By 1928, the Tank had been around for a decade. Introduced in 1917 and officially presented to General John Pershing in 1919, it had already established itself as something different, a watch that looked like it belonged to the modern world rather than merely telling it the time. The rectangular case, the parallel side rails (the brancards), the integration of case and bracelet that felt architectural rather than ornamental: these were not accidents of taste. They were convictions.

Six years after the Tank Louis Cartier debuted, Louis Cartier went further. He looked at a watch that was already stripped down by the standards of its era and asked, essentially: what else can we take away?

The answer was the dial. And the hands. Gone, both of them. What replaced them were two small apertures cut directly into the closed, solid-gold face of the case. In French, these are called guichets, windows of the kind you'd find at a train station ticket counter or a bank, small rectangular openings through which information passes from one side to another. One window near the top of the case for the hours. One arched, fan-shaped opening toward the bottom for the minutes. No numerals printed anywhere on the surface. No hands reaching across a chapter ring. Just two small frames, and inside them, the time.
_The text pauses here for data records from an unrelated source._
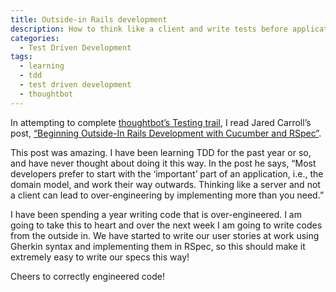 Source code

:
 ```yaml
---
title: Outside-in Rails development
description: How to think like a client and write tests before application code
categories:
  - Test Driven Development
tags:
  - learning
  - tdd
  - test driven development
  - thoughtbot
---
```

In attempting to complete [thoughtbot&#8217;s Testing trail](https://upcase.com/test-driven+development), I read Jared Carroll&#8217;s post, [&#8220;Beginning Outside-In Rails Development with Cucumber and RSpec&#8221;](http://blog.carbonfive.com/2012/02/14/beginning-outside-in-rails-development-with-cucumber-and-rspec/).

This post was amazing. I have been learning TDD for the past year or so, and have never thought about doing it this way. In the post he says, &#8220;Most developers prefer to start with the &#8216;important&#8217; part of an application, i.e., the domain model, and work their way outwards. Thinking like a server and not a client can lead to over-engineering by implementing more than you need.&#8221;

I have been spending a year writing code that is over-engineered. I am going to take this to heart and over the next week I am going to write codes from the outside in. We have started to write our user stories at work using Gherkin syntax and implementing them in RSpec, so this should make it extremely easy to write our specs this way!

Cheers to correctly engineered code!
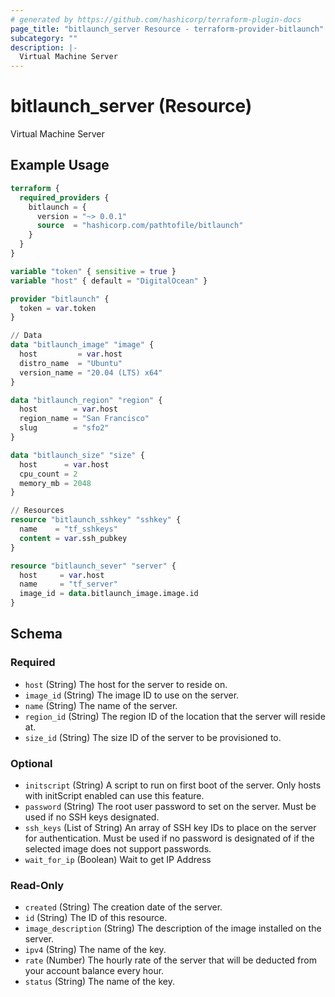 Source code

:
 ```yaml
---
# generated by https://github.com/hashicorp/terraform-plugin-docs
page_title: "bitlaunch_server Resource - terraform-provider-bitlaunch"
subcategory: ""
description: |-
  Virtual Machine Server
---
```


# bitlaunch_server (Resource)

Virtual Machine Server

## Example Usage

```terraform
terraform {
  required_providers {
    bitlaunch = {
      version = "~> 0.0.1"
      source  = "hashicorp.com/pathtofile/bitlaunch"
    }
  }
}

variable "token" { sensitive = true }
variable "host" { default = "DigitalOcean" }

provider "bitlaunch" {
  token = var.token
}

// Data
data "bitlaunch_image" "image" {
  host         = var.host
  distro_name  = "Ubuntu"
  version_name = "20.04 (LTS) x64"
}

data "bitlaunch_region" "region" {
  host        = var.host
  region_name = "San Francisco"
  slug        = "sfo2"
}

data "bitlaunch_size" "size" {
  host      = var.host
  cpu_count = 2
  memory_mb = 2048
}

// Resources
resource "bitlaunch_sshkey" "sshkey" {
  name    = "tf_sshkeys"
  content = var.ssh_pubkey
}

resource "bitlaunch_sever" "server" {
  host     = var.host
  name     = "tf_server"
  image_id = data.bitlaunch_image.image.id
}
```

<!-- schema generated by tfplugindocs -->
## Schema

### Required

- `host` (String) The host for the server to reside on.
- `image_id` (String) The image ID to use on the server.
- `name` (String) The name of the server.
- `region_id` (String) The region ID of the location that the server will reside at.
- `size_id` (String) The size ID of the server to be provisioned to.

### Optional

- `initscript` (String) A script to run on first boot of the server. Only hosts with initScript enabled can use this feature.
- `password` (String) The root user password to set on the server. Must be used if no SSH keys designated.
- `ssh_keys` (List of String) An array of SSH key IDs to place on the server for authentication. Must be used if no password is designated of if the selected image does not support passwords.
- `wait_for_ip` (Boolean) Wait to get IP Address

### Read-Only

- `created` (String) The creation date of the server.
- `id` (String) The ID of this resource.
- `image_description` (String) The description of the image installed on the server.
- `ipv4` (String) The name of the key.
- `rate` (Number) The hourly rate of the server that will be deducted from your account balance every hour.
- `status` (String) The name of the key.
The concept was radical for its moment. By 1928, the pace of life had accelerated around trains, automobiles, and the rhythms of modernity, and Cartier's response was a timepiece that could deliver the time at a glance: a digital display, with jumping hours and dragging minutes visible through two apertures on the case.

The mechanism that made this possible was the jump hour, sometimes called the saut de l'heure, a complication with roots going back to IWC's Pallweber pocket watch of 1884. The combination of windows and jumping discs constituted one of the earliest "jump hour" or "digital" watches. Rather than a hand sweeping continuously around a dial, a disc inscribed with numerals rotates behind the aperture, held in tension by a spring-loaded system until, at the precise moment of the hour, it releases and the number changes in an instant. The jump is over before you've registered it happening. One number was there; now another one is. The effect is somewhere between mechanical and theatrical.

The solid case surface between and around the apertures dominates the visual impression, giving the watch a strongly architectural, almost typographic quality that places it firmly within the aesthetic priorities of Cartier's Art Deco period. And this, really, is where the Tank à Guichets becomes genuinely fascinating as a design object. By removing the dial, Cartier didn't create emptiness. They created presence. The face of the watch is a slab of metal, and the two windows within it are punctuation: small, decisive interruptions in an otherwise closed surface. It reads less like a watch dial and more like a building facade, two windows cut into a polished wall.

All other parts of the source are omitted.